Ad Hoc Testing

A suggested testing workflow in RStudio

TL;DR

testthat provides a convenient and easy to use unit test framework for R. While traditionally used as a formal part of package development, it can also be used interactively. Ad hoc test suites can be run as functions within an R session to quickly test the impact of code changes. I use this workflow when writing parsing functions for HTML data.

Introduction

Like all Hadley Wickham creations, testthat is a wonderful tool that generally improves the lives of R users. As stated upfront in the package documentation, testthat was designed to make R testing both easy and fun. As a unit test framework, it should come as no surprise that the main use case for testthat is unit testing for R packages. The typical unit testing workflow is described in detail here.

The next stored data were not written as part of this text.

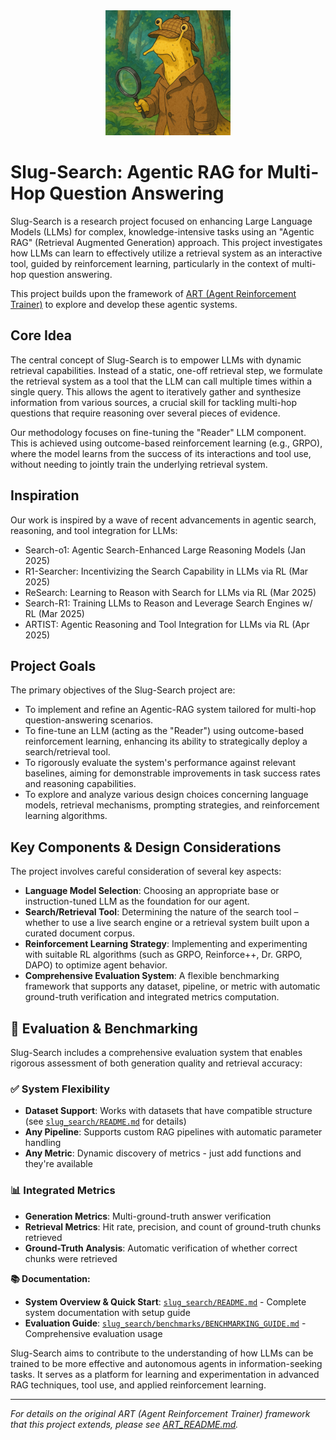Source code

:<div align="center">
  <img src="assets/Inspector_Banana.png" alt="Inspector Banana - Slug Search Project" width="200"/>
</div>

# Slug-Search: Agentic RAG for Multi-Hop Question Answering

Slug-Search is a research project focused on enhancing Large Language Models (LLMs) for complex, knowledge-intensive tasks using an "Agentic RAG" (Retrieval Augmented Generation) approach. This project investigates how LLMs can learn to effectively utilize a retrieval system as an interactive tool, guided by reinforcement learning, particularly in the context of multi-hop question answering.

This project builds upon the framework of [ART (Agent Reinforcement Trainer)](./ART_README.md) to explore and develop these agentic systems.

## Core Idea

The central concept of Slug-Search is to empower LLMs with dynamic retrieval capabilities. Instead of a static, one-off retrieval step, we formulate the retrieval system as a tool that the LLM can call multiple times within a single query. This allows the agent to iteratively gather and synthesize information from various sources, a crucial skill for tackling multi-hop questions that require reasoning over several pieces of evidence.

Our methodology focuses on fine-tuning the "Reader" LLM component. This is achieved using outcome-based reinforcement learning (e.g., GRPO), where the model learns from the success of its interactions and tool use, without needing to jointly train the underlying retrieval system.

## Inspiration

Our work is inspired by a wave of recent advancements in agentic search, reasoning, and tool integration for LLMs:

*   Search-o1: Agentic Search-Enhanced Large Reasoning Models (Jan 2025)
*   R1-Searcher: Incentivizing the Search Capability in LLMs via RL (Mar 2025)
*   ReSearch: Learning to Reason with Search for LLMs via RL (Mar 2025)
*   Search-R1: Training LLMs to Reason and Leverage Search Engines w/ RL (Mar 2025)
*   ARTIST: Agentic Reasoning and Tool Integration for LLMs via RL (Apr 2025)

## Project Goals

The primary objectives of the Slug-Search project are:

*   To implement and refine an Agentic-RAG system tailored for multi-hop question-answering scenarios.
*   To fine-tune an LLM (acting as the "Reader") using outcome-based reinforcement learning, enhancing its ability to strategically deploy a search/retrieval tool.
*   To rigorously evaluate the system's performance against relevant baselines, aiming for demonstrable improvements in task success rates and reasoning capabilities.
*   To explore and analyze various design choices concerning language models, retrieval mechanisms, prompting strategies, and reinforcement learning algorithms.

## Key Components & Design Considerations

The project involves careful consideration of several key aspects:

*   **Language Model Selection**: Choosing an appropriate base or instruction-tuned LLM as the foundation for our agent.
*   **Search/Retrieval Tool**: Determining the nature of the search tool – whether to use a live search engine or a retrieval system built upon a curated document corpus.
*   **Reinforcement Learning Strategy**: Implementing and experimenting with suitable RL algorithms (such as GRPO, Reinforce++, Dr. GRPO, DAPO) to optimize agent behavior.
*   **Comprehensive Evaluation System**: A flexible benchmarking framework that supports any dataset, pipeline, or metric with automatic ground-truth verification and integrated metrics computation.

## 🚀 Evaluation & Benchmarking

Slug-Search includes a comprehensive evaluation system that enables rigorous assessment of both generation quality and retrieval accuracy:

### ✅ **System Flexibility**
- **Dataset Support**: Works with datasets that have compatible structure (see [`slug_search/README.md`](slug_search/README.md) for details)
- **Any Pipeline**: Supports custom RAG pipelines with automatic parameter handling
- **Any Metric**: Dynamic discovery of metrics - just add functions and they're available

### 📊 **Integrated Metrics**
- **Generation Metrics**: Multi-ground-truth answer verification
- **Retrieval Metrics**: Hit rate, precision, and count of ground-truth chunks retrieved
- **Ground-Truth Analysis**: Automatic verification of whether correct chunks were retrieved

**📚 Documentation:**
- **System Overview & Quick Start**: [`slug_search/README.md`](slug_search/README.md) - Complete system documentation with setup guide
- **Evaluation Guide**: [`slug_search/benchmarks/BENCHMARKING_GUIDE.md`](slug_search/benchmarks/BENCHMARKING_GUIDE.md) - Comprehensive evaluation usage

Slug-Search aims to contribute to the understanding of how LLMs can be trained to be more effective and autonomous agents in information-seeking tasks. It serves as a platform for learning and experimentation in advanced RAG techniques, tool use, and applied reinforcement learning.

---
*For details on the original ART (Agent Reinforcement Trainer) framework that this project extends, please see [ART_README.md](./ART_README.md).*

While package development is certainly a core component of R programming, there are times when I’m developing code that I want tested but that doesn’t necessarily belong in a package. The most common use case I encounter is when I’m creating functions to parse html text. In this instance, the function I’m writing is unique to the structure of the text I’m parsing and therefore unsuitable for more general use, making it a poor condidate for package inclusion. However, I enjoy the capability of testthat to easily define test expectations (using the expect_ family of functions) as well as deliver helpful information on test failure. The following examples illustrate ways testthat can be used interactively within RStudio.

Testing Examples

Before diving in to the examples it’s necessary to load the testthat package.

library(testthat)

testthat tests typically follow this convention:

context("<Overall Label>")

test_that("<Single Test Label>", {
  expect_...(<expectation>)
  expect_...(<expectation>)
})

test_that("<Single Test Label>", {
  expect_...(<expectation>)
  expect_...(<expectation>)
})

context() provides the overall context of the tests, test_that() provides specific tests, and expect_... is any of the expectation functions provided by testthat. This format is designed to work well with unit testing and with a little work it can also work well interactiely.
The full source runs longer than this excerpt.